The first question:
A Zen saying is: Better to see the face than to hear the words. Wouldn’t it be better to see the face and to hear the words?
It is one thing to understand words, it is a totally different experience to understand the statements made by mystics. The words are simple. Anybody can understand them, but the implications can be understood only by those who have experienced the same kind of consciousness out of which those words have flowed.
This Zen saying is one of the most significant sayings: Better to see the face…
By “the face” is meant your original face – not the face that is reflected in the mirror, not the face this is reflected in other people’s eyes, but the face that you had even before your parents were born, the face that you will have when your body has gone back to the dust, when you are dead. “The original face” is a Zen way of speaking about your spiritual reality, about your innermost truth, about your individuality. The face that you are acquainted with is your personality. The word personality comes from a Greek root persona. Persona means a mask.
Personality is a mask, and you don’t have one personality either, you have many, for different purposes. You are continuously changing your personalities every moment. As the situation changes, your personality changes. Your mask is not one, there are many masks. When you are in need and you approach a friend, you have a different face. when your friend is in need and he approaches you, you have a totally different face. These two faces are not the same at all, and for each situation you have a mask appropriate for it. and amidst this crowd of masks your original face is lost. You are more concerned with what people say about you. Why? – because their eyes, their opinions, their ideas give you your face. Your face is borrowed. If somebody says you are beautiful, you are happy. If somebody says you are ugly, disgusting, you are unhappy.

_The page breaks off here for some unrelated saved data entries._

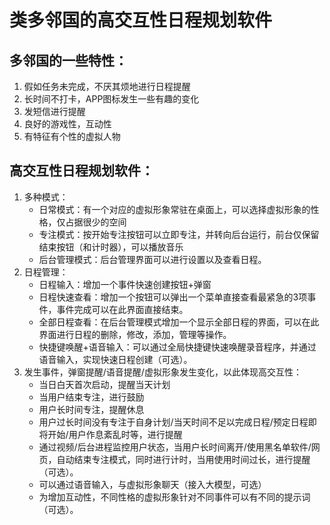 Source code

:# 类多邻国的高交互性日程规划软件
## 多邻国的一些特性：
1. 假如任务未完成，不厌其烦地进行日程提醒
2. 长时间不打卡，APP图标发生一些有趣的变化
3. 发短信进行提醒
4. 良好的游戏性，互动性
5. 有特征有个性的虚拟人物

## 高交互性日程规划软件：
1. 多种模式：
   - 日常模式：有一个对应的虚拟形象常驻在桌面上，可以选择虚拟形象的性格，仅占据很少的空间
   - 专注模式：按开始专注按钮可以立即专注，并转向后台运行，前台仅保留结束按钮（和计时器），可以播放音乐
   - 后台管理模式：后台管理界面可以进行设置以及查看日程。
2. 日程管理：
   - 日程输入：增加一个事件快速创建按钮+弹窗
   - 日程快速查看：增加一个按钮可以弹出一个菜单直接查看最紧急的3项事件，事件完成可以在此界面直接结束。
   - 全部日程查看：在后台管理模式增加一个显示全部日程的界面，可以在此界面进行日程的删除，修改，添加，管理等操作。
   - 快捷键唤醒+语音输入：可以通过全局快捷键快速唤醒录音程序，并通过语音输入，实现快速日程创建（可选）。
3. 发生事件，弹窗提醒/语音提醒/虚拟形象发生变化，以此体现高交互性：
   - 当日白天首次启动，提醒当天计划
   - 当用户结束专注，进行鼓励
   - 用户长时间专注，提醒休息
   - 用户过长时间没有专注于自身计划/当天时间不足以完成日程/预定日程即将开始/用户作息紊乱时等，进行提醒
   - 通过视频/后台进程监控用户状态，当用户长时间离开/使用黑名单软件/网页，自动结束专注模式，同时进行计时，当用使用时间过长，进行提醒（可选）。
   - 可以通过语音输入，与虚拟形象聊天（接入大模型，可选）
   - 为增加互动性，不同性格的虚拟形象针对不同事件可以有不同的提示词（可选）。
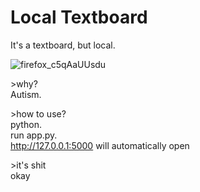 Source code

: # Local Textboard

It's a textboard, but local.

![firefox_c5qAaUUsdu](https://github.com/mjg-regular/local-textboard/assets/146006321/7dad9aa7-3887-41ee-aa16-e17b5bc2bd3e)

\>why?<br>
Autism. 

\>how to use?<br>
python. <br>
run app.py. <br>
http://127.0.0.1:5000 will automatically open

\>it's shit<br>
okay

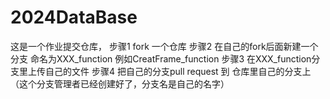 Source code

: # 2024DataBase
这是一个作业提交仓库，
步骤1  fork 一个仓库
步骤2 在自己的fork后面新建一个分支 命名为XXX_function  例如CreatFrame_function
步骤3  在XXX_function分支里上传自己的文件
步骤4  把自己的分支pull request 到 仓库里自己的分支上（这个分支管理者已经创建好了，分支名是自己的名字）
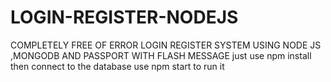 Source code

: # LOGIN-REGISTER-NODEJS
COMPLETELY FREE OF ERROR LOGIN REGISTER SYSTEM USING NODE JS ,MONGODB AND PASSPORT WITH FLASH MESSAGE
 just use
 npm install
 then connect  to the database 
 use npm start to run it
 
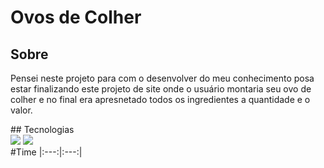 <h1>Ovos de Colher</h1>
<h2>Sobre</h2>
<p>Pensei neste projeto para com o desenvolver do meu conhecimento posa estar finalizando este projeto de site onde o usuário montaria seu ovo de colher e no final era apresnetado todos os ingredientes a quantidade e o valor.</p>
## Tecnologias
<div>
  <img src="https://img.shields.io/badge/HTML-239120?style=for-the-badge&logo=html5&logoColor=white">
  <img src="https://img.shields.io/badge/JavaScript.F7DF1E?style=for-the-badge&logo=javascript&logoColor=black">
</div>
#Time
|:---:|:---:|
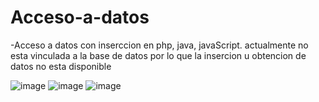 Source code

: # Acceso-a-datos


-Acceso a datos con inserccion en php, java, javaScript.
actualmente no esta vinculada a la base de datos por lo que la insercion u obtencion de datos no esta disponible

![image](https://github.com/user-attachments/assets/83f4fe99-e41d-4fe2-b59d-fa6510489671)
![image](https://github.com/user-attachments/assets/4c310aa0-2c87-450b-b2d7-5e8fe8f99bf8)
![image](https://github.com/user-attachments/assets/ad20be8e-156b-4f48-a151-0c9a1451e194)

Your face is dependent on what others say about you. If they call you a saint you start flying above the clouds. And if they call you a sinner, you are crushed below the earth. You don’t know who you are, hence so much concern with other’s opinions, so much concern with mirrors.
Your whole idea about yourself is borrowed – borrowed from those people who have no idea who they are themselves. It is a very strange world, very insane.
The saying can be understood very easily. That’s what Casper Vogel has done, he thinks he understands.